• [WHAT THE TASK ASKS]:
For each record that follows, give it back exactly, with no pictures included.

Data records
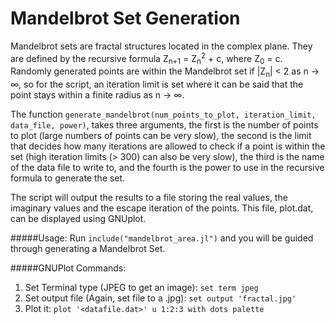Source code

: # Mandelbrot Set Generation

Mandelbrot sets are fractal structures located in the complex plane. They are defined by the recursive formula Z<sub>n+1</sub> = Z<sub>n</sub><sup>2</sup> + c, where Z<sub>0</sub> = c. Randomly generated points are within the Mandelbrot set if |Z<sub>n</sub>| < 2 as n -> ∞, so for the script, an iteration limit is set where it can be said that the point stays within a finite radius as n -> ∞.

The function ```generate_mandelbrot(num_points_to_plot, iteration_limit, data_file, power)```, takes three arguments, the first is the number of points to plot (large numbers of points can be very slow), the second is the limit that decides how many iterations are allowed to check if a point is within the set (high iteration limits (> 300) can also be very slow), the third is the name of the data file to write to, and the fourth is the power to use in the recursive formula to generate the set.

The script will output the results to a file storing the real values, the imaginary values and the escape iteration of the points. This file, plot.dat, can be displayed using GNUplot.

#####Usage:
Run `include("mandelbrot_area.jl")` and you will be guided through generating a Mandelbrot Set.

#####GNUPlot Commands:

1. Set Terminal type (JPEG to get an image): ```set term jpeg```
2. Set output file (Again, set file to a .jpg): ```set output 'fractal.jpg'```
3. Plot it: ```plot '<datafile.dat>' u 1:2:3 with dots palette```
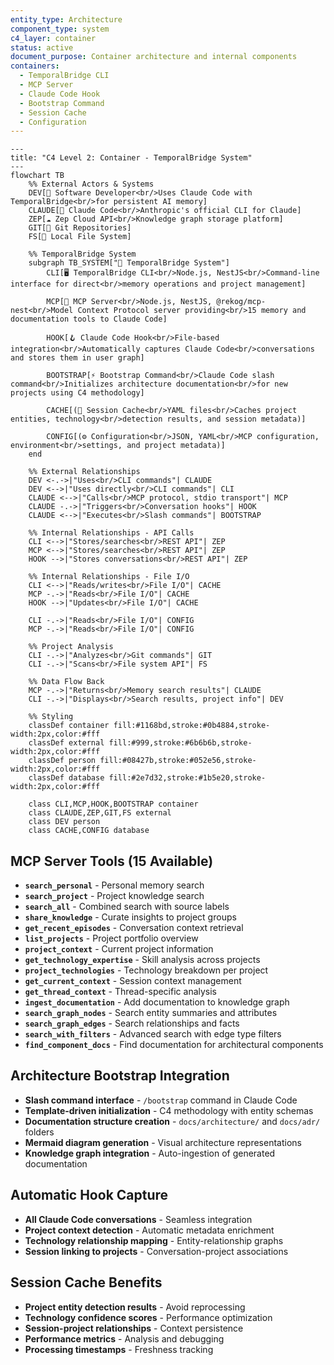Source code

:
 ```yaml
---
entity_type: Architecture
component_type: system
c4_layer: container
status: active
document_purpose: Container architecture and internal components
containers:
  - TemporalBridge CLI
  - MCP Server
  - Claude Code Hook
  - Bootstrap Command
  - Session Cache
  - Configuration
---
```


```mermaid
---
title: "C4 Level 2: Container - TemporalBridge System"
---
flowchart TB
    %% External Actors & Systems
    DEV[👤 Software Developer<br/>Uses Claude Code with TemporalBridge<br/>for persistent AI memory]
    CLAUDE[🤖 Claude Code<br/>Anthropic's official CLI for Claude]
    ZEP[☁️ Zep Cloud API<br/>Knowledge graph storage platform]
    GIT[📂 Git Repositories]
    FS[💾 Local File System]
    
    %% TemporalBridge System
    subgraph TB_SYSTEM["🧠 TemporalBridge System"]
        CLI[🖥️ TemporalBridge CLI<br/>Node.js, NestJS<br/>Command-line interface for direct<br/>memory operations and project management]
        
        MCP[🔌 MCP Server<br/>Node.js, NestJS, @rekog/mcp-nest<br/>Model Context Protocol server providing<br/>15 memory and documentation tools to Claude Code]
        
        HOOK[🪝 Claude Code Hook<br/>File-based integration<br/>Automatically captures Claude Code<br/>conversations and stores them in user graph]
        
        BOOTSTRAP[⚡ Bootstrap Command<br/>Claude Code slash command<br/>Initializes architecture documentation<br/>for new projects using C4 methodology]
        
        CACHE[(💾 Session Cache<br/>YAML files<br/>Caches project entities, technology<br/>detection results, and session metadata)]
        
        CONFIG[(⚙️ Configuration<br/>JSON, YAML<br/>MCP configuration, environment<br/>settings, and project metadata)]
    end
    
    %% External Relationships
    DEV <-.->|"Uses<br/>CLI commands"| CLAUDE
    DEV <-->|"Uses directly<br/>CLI commands"| CLI
    CLAUDE <-->|"Calls<br/>MCP protocol, stdio transport"| MCP
    CLAUDE -.->|"Triggers<br/>Conversation hooks"| HOOK
    CLAUDE <-->|"Executes<br/>Slash commands"| BOOTSTRAP
    
    %% Internal Relationships - API Calls
    CLI <-->|"Stores/searches<br/>REST API"| ZEP
    MCP <-->|"Stores/searches<br/>REST API"| ZEP
    HOOK -->|"Stores conversations<br/>REST API"| ZEP
    
    %% Internal Relationships - File I/O
    CLI <-->|"Reads/writes<br/>File I/O"| CACHE
    MCP -.->|"Reads<br/>File I/O"| CACHE
    HOOK -->|"Updates<br/>File I/O"| CACHE
    
    CLI -.->|"Reads<br/>File I/O"| CONFIG
    MCP -.->|"Reads<br/>File I/O"| CONFIG
    
    %% Project Analysis
    CLI -.->|"Analyzes<br/>Git commands"| GIT
    CLI -.->|"Scans<br/>File system API"| FS
    
    %% Data Flow Back
    MCP -.->|"Returns<br/>Memory search results"| CLAUDE
    CLI -.->|"Displays<br/>Search results, project info"| DEV
    
    %% Styling
    classDef container fill:#1168bd,stroke:#0b4884,stroke-width:2px,color:#fff
    classDef external fill:#999,stroke:#6b6b6b,stroke-width:2px,color:#fff
    classDef person fill:#08427b,stroke:#052e56,stroke-width:2px,color:#fff
    classDef database fill:#2e7d32,stroke:#1b5e20,stroke-width:2px,color:#fff
    
    class CLI,MCP,HOOK,BOOTSTRAP container
    class CLAUDE,ZEP,GIT,FS external
    class DEV person
    class CACHE,CONFIG database
```

## MCP Server Tools (15 Available)
- **`search_personal`** - Personal memory search
- **`search_project`** - Project knowledge search  
- **`search_all`** - Combined search with source labels
- **`share_knowledge`** - Curate insights to project groups
- **`get_recent_episodes`** - Conversation context retrieval
- **`list_projects`** - Project portfolio overview
- **`project_context`** - Current project information
- **`get_technology_expertise`** - Skill analysis across projects
- **`project_technologies`** - Technology breakdown per project
- **`get_current_context`** - Session context management
- **`get_thread_context`** - Thread-specific analysis
- **`ingest_documentation`** - Add documentation to knowledge graph
- **`search_graph_nodes`** - Search entity summaries and attributes
- **`search_graph_edges`** - Search relationships and facts
- **`search_with_filters`** - Advanced search with edge type filters
- **`find_component_docs`** - Find documentation for architectural components

## Architecture Bootstrap Integration
- **Slash command interface** - `/bootstrap` command in Claude Code
- **Template-driven initialization** - C4 methodology with entity schemas
- **Documentation structure creation** - `docs/architecture/` and `docs/adr/` folders
- **Mermaid diagram generation** - Visual architecture representations
- **Knowledge graph integration** - Auto-ingestion of generated documentation

## Automatic Hook Capture
- **All Claude Code conversations** - Seamless integration
- **Project context detection** - Automatic metadata enrichment
- **Technology relationship mapping** - Entity-relationship graphs
- **Session linking to projects** - Conversation-project associations

## Session Cache Benefits
- **Project entity detection results** - Avoid reprocessing
- **Technology confidence scores** - Performance optimization
- **Session-project relationships** - Context persistence
- **Performance metrics** - Analysis and debugging
- **Processing timestamps** - Freshness tracking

• [SOLUTION TO THE PROBLEM]:
Source code

: # Mandelbrot Set Generation

Mandelbrot sets are fractal structures located in the complex plane. They are defined by the recursive formula Z<sub>n+1</sub> = Z<sub>n</sub><sup>2</sup> + c, where Z<sub>0</sub> = c. Randomly generated points are within the Mandelbrot set if |Z<sub>n</sub>| < 2 as n -> ∞, so for the script, an iteration limit is set where it can be said that the point stays within a finite radius as n -> ∞.

The function ```generate_mandelbrot(num_points_to_plot, iteration_limit, data_file, power)```, takes three arguments, the first is the number of points to plot (large numbers of points can be very slow), the second is the limit that decides how many iterations are allowed to check if a point is within the set (high iteration limits (> 300) can also be very slow), the third is the name of the data file to write to, and the fourth is the power to use in the recursive formula to generate the set.

The script will output the results to a file storing the real values, the imaginary values and the escape iteration of the points. This file, plot.dat, can be displayed using GNUplot.

#####Usage:
Run `include("mandelbrot_area.jl")` and you will be guided through generating a Mandelbrot Set.

#####GNUPlot Commands:

1. Set Terminal type (JPEG to get an image): ```set term jpeg```
2. Set output file (Again, set file to a .jpg): ```set output 'fractal.jpg'```
3. Plot it: ```plot '<datafile.dat>' u 1:2:3 with dots palette```
Source code

:
 ```yaml
---
entity_type: Architecture
component_type: system
c4_layer: container
status: active
document_purpose: Container architecture and internal components
containers:
  - TemporalBridge CLI
  - MCP Server
  - Claude Code Hook
  - Bootstrap Command
  - Session Cache
  - Configuration
---
```


```mermaid
---
title: "C4 Level 2: Container - TemporalBridge System"
---
flowchart TB
    %% External Actors & Systems
    DEV[👤 Software Developer<br/>Uses Claude Code with TemporalBridge<br/>for persistent AI memory]
    CLAUDE[🤖 Claude Code<br/>Anthropic's official CLI for Claude]
    ZEP[☁️ Zep Cloud API<br/>Knowledge graph storage platform]
    GIT[📂 Git Repositories]
    FS[💾 Local File System]
    
    %% TemporalBridge System
    subgraph TB_SYSTEM["🧠 TemporalBridge System"]
        CLI[🖥️ TemporalBridge CLI<br/>Node.js, NestJS<br/>Command-line interface for direct<br/>memory operations and project management]
        
        MCP[🔌 MCP Server<br/>Node.js, NestJS, @rekog/mcp-nest<br/>Model Context Protocol server providing<br/>15 memory and documentation tools to Claude Code]
        
        HOOK[🪝 Claude Code Hook<br/>File-based integration<br/>Automatically captures Claude Code<br/>conversations and stores them in user graph]
        
        BOOTSTRAP[⚡ Bootstrap Command<br/>Claude Code slash command<br/>Initializes architecture documentation<br/>for new projects using C4 methodology]
        
        CACHE[(💾 Session Cache<br/>YAML files<br/>Caches project entities, technology<br/>detection results, and session metadata)]
        
        CONFIG[(⚙️ Configuration<br/>JSON, YAML<br/>MCP configuration, environment<br/>settings, and project metadata)]
    end
    
    %% External Relationships
    DEV <-.->|"Uses<br/>CLI commands"| CLAUDE
    DEV <-->|"Uses directly<br/>CLI commands"| CLI
    CLAUDE <-->|"Calls<br/>MCP protocol, stdio transport"| MCP
    CLAUDE -.->|"Triggers<br/>Conversation hooks"| HOOK
    CLAUDE <-->|"Executes<br/>Slash commands"| BOOTSTRAP
    
    %% Internal Relationships - API Calls
    CLI <-->|"Stores/searches<br/>REST API"| ZEP
    MCP <-->|"Stores/searches<br/>REST API"| ZEP
    HOOK -->|"Stores conversations<br/>REST API"| ZEP
    
    %% Internal Relationships - File I/O
    CLI <-->|"Reads/writes<br/>File I/O"| CACHE
    MCP -.->|"Reads<br/>File I/O"| CACHE
    HOOK -->|"Updates<br/>File I/O"| CACHE
    
    CLI -.->|"Reads<br/>File I/O"| CONFIG
    MCP -.->|"Reads<br/>File I/O"| CONFIG
    
    %% Project Analysis
    CLI -.->|"Analyzes<br/>Git commands"| GIT
    CLI -.->|"Scans<br/>File system API"| FS
    
    %% Data Flow Back
    MCP -.->|"Returns<br/>Memory search results"| CLAUDE
    CLI -.->|"Displays<br/>Search results, project info"| DEV
    
    %% Styling
    classDef container fill:#1168bd,stroke:#0b4884,stroke-width:2px,color:#fff
    classDef external fill:#999,stroke:#6b6b6b,stroke-width:2px,color:#fff
    classDef person fill:#08427b,stroke:#052e56,stroke-width:2px,color:#fff
    classDef database fill:#2e7d32,stroke:#1b5e20,stroke-width:2px,color:#fff
    
    class CLI,MCP,HOOK,BOOTSTRAP container
    class CLAUDE,ZEP,GIT,FS external
    class DEV person
    class CACHE,CONFIG database
```

## MCP Server Tools (15 Available)
- **`search_personal`** - Personal memory search
- **`search_project`** - Project knowledge search  
- **`search_all`** - Combined search with source labels
- **`share_knowledge`** - Curate insights to project groups
- **`get_recent_episodes`** - Conversation context retrieval
- **`list_projects`** - Project portfolio overview
- **`project_context`** - Current project information
- **`get_technology_expertise`** - Skill analysis across projects
- **`project_technologies`** - Technology breakdown per project
- **`get_current_context`** - Session context management
- **`get_thread_context`** - Thread-specific analysis
- **`ingest_documentation`** - Add documentation to knowledge graph
- **`search_graph_nodes`** - Search entity summaries and attributes
- **`search_graph_edges`** - Search relationships and facts
- **`search_with_filters`** - Advanced search with edge type filters
- **`find_component_docs`** - Find documentation for architectural components

## Architecture Bootstrap Integration
- **Slash command interface** - `/bootstrap` command in Claude Code
- **Template-driven initialization** - C4 methodology with entity schemas
- **Documentation structure creation** - `docs/architecture/` and `docs/adr/` folders
- **Mermaid diagram generation** - Visual architecture representations
- **Knowledge graph integration** - Auto-ingestion of generated documentation

## Automatic Hook Capture
- **All Claude Code conversations** - Seamless integration
- **Project context detection** - Automatic metadata enrichment
- **Technology relationship mapping** - Entity-relationship graphs
- **Session linking to projects** - Conversation-project associations

## Session Cache Benefits
- **Project entity detection results** - Avoid reprocessing
- **Technology confidence scores** - Performance optimization
- **Session-project relationships** - Context persistence
- **Performance metrics** - Analysis and debugging
- **Processing timestamps** - Freshness tracking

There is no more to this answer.